Work instruction
Please copy, exactly as they appear below, the lines from the one containing "whether two graphs are isomorphic." through the one containing "example, make it".

Source records
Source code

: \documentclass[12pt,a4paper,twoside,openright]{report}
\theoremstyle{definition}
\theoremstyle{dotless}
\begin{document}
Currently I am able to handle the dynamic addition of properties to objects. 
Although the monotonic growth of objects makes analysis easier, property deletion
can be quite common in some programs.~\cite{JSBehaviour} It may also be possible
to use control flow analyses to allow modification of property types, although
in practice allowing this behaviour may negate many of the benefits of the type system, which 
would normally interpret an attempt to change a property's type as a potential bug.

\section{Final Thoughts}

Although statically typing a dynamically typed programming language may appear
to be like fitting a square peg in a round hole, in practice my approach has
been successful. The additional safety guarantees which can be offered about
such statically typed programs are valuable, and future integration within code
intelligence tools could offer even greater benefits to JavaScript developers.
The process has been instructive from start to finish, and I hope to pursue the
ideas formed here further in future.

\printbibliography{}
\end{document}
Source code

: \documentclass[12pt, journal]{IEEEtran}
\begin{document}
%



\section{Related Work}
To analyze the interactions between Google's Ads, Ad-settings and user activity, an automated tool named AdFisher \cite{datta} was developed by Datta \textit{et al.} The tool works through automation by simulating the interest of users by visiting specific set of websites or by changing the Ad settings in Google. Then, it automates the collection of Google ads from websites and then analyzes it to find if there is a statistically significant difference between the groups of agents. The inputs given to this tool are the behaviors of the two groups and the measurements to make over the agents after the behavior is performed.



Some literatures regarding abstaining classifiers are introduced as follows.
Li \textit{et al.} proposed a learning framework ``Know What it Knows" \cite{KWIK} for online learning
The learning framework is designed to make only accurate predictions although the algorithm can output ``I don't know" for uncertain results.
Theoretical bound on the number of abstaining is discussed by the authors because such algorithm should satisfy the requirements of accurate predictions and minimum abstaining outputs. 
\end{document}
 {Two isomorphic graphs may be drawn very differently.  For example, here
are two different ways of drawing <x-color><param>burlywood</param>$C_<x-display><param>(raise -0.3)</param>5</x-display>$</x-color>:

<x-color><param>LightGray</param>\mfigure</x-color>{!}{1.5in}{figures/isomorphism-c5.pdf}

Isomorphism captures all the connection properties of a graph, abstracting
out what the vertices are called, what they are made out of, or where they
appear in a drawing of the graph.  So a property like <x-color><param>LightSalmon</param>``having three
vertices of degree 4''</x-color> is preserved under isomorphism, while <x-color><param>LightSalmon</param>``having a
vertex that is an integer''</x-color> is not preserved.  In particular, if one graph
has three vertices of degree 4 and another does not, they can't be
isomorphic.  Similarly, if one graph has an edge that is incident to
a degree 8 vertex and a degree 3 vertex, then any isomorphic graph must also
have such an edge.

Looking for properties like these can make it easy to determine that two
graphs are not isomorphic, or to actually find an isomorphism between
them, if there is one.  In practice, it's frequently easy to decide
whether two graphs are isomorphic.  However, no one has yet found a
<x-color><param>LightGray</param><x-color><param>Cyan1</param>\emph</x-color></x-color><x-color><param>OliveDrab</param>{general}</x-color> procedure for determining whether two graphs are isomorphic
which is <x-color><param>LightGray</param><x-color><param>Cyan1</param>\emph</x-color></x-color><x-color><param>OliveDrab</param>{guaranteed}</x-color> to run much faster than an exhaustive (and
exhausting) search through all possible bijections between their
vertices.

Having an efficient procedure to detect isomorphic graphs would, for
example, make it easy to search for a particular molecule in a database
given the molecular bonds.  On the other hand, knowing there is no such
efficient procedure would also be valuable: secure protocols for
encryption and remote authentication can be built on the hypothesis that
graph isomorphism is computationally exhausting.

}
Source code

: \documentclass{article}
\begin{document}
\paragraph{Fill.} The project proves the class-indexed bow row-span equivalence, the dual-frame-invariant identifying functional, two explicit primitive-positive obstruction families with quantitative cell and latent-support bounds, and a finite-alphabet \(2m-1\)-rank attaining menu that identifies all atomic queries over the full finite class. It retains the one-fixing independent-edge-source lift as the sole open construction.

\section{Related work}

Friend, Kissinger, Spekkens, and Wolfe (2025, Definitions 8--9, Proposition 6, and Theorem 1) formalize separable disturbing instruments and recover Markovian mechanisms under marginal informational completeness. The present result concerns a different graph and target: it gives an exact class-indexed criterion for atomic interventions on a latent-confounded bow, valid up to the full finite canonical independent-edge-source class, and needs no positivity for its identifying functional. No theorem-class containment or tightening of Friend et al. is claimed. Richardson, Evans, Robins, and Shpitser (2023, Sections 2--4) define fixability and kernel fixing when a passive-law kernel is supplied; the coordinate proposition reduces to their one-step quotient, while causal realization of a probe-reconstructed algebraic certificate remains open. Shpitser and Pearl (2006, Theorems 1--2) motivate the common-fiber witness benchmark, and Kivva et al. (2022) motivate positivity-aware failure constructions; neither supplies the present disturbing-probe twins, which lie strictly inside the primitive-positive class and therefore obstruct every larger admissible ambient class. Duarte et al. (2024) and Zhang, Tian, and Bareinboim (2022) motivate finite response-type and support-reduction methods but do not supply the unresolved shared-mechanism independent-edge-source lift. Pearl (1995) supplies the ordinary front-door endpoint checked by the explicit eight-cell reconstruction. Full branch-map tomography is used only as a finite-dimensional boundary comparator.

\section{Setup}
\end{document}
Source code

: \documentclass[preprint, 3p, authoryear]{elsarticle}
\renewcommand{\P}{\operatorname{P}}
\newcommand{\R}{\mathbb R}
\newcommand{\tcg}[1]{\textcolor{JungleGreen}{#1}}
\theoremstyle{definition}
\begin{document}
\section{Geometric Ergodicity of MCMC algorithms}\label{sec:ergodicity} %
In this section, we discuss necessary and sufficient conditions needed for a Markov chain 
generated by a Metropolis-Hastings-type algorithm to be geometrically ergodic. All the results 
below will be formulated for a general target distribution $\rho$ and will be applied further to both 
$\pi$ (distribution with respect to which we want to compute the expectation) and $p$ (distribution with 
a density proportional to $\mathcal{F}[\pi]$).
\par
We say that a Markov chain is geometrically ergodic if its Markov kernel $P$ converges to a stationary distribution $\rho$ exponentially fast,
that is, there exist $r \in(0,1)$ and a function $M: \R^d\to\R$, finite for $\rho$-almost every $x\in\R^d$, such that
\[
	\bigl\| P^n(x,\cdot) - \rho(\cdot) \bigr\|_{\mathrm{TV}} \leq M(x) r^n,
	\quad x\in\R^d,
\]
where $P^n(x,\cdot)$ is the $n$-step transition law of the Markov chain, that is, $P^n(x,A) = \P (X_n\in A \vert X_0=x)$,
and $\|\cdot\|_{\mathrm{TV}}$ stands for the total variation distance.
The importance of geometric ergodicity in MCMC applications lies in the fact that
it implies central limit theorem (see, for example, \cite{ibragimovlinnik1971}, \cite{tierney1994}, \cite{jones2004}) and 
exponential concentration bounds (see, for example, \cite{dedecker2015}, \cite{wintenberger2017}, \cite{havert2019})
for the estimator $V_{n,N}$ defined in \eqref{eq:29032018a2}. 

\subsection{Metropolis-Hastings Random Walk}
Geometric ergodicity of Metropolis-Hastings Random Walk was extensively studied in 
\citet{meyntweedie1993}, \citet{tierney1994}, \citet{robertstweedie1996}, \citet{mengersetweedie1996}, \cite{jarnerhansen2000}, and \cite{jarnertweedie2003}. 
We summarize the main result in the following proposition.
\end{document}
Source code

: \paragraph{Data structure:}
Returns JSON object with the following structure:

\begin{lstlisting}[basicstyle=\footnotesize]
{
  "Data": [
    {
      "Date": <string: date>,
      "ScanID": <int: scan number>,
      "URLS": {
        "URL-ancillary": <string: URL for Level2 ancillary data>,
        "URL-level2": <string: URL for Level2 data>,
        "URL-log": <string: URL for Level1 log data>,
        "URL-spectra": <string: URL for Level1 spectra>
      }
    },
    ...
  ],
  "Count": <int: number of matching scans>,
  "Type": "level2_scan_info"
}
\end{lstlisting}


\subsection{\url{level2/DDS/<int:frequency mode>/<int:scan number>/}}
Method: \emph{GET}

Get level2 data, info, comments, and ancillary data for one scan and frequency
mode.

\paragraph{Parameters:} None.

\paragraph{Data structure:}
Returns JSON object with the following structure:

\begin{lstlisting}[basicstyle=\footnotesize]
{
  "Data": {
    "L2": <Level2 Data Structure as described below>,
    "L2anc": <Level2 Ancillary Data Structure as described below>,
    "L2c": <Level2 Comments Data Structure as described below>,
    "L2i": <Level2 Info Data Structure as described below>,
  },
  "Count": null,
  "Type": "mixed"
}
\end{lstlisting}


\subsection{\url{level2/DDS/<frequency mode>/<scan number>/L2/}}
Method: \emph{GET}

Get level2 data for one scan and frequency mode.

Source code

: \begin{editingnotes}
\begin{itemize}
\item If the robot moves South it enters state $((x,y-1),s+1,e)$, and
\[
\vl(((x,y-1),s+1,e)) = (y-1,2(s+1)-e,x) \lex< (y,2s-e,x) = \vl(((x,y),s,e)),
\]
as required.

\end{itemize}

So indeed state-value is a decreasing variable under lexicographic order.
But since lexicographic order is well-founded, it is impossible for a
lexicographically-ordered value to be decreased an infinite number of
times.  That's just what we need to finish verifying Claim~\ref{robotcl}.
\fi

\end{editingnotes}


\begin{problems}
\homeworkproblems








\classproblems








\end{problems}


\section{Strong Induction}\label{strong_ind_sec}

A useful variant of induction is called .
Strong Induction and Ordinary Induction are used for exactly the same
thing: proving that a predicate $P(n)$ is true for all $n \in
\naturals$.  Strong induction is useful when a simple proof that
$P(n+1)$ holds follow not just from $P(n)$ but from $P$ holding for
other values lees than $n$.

Output for this exercise
whether two graphs are isomorphic.  However, no one has yet found a
<x-color><param>LightGray</param><x-color><param>Cyan1</param>\emph</x-color></x-color><x-color><param>OliveDrab</param>{general}</x-color> procedure for determining whether two graphs are isomorphic
which is <x-color><param>LightGray</param><x-color><param>Cyan1</param>\emph</x-color></x-color><x-color><param>OliveDrab</param>{guaranteed}</x-color> to run much faster than an exhaustive (and
exhausting) search through all possible bijections between their
vertices.

Having an efficient procedure to detect isomorphic graphs would, for
example, make it easy to search for a particular molecule in a database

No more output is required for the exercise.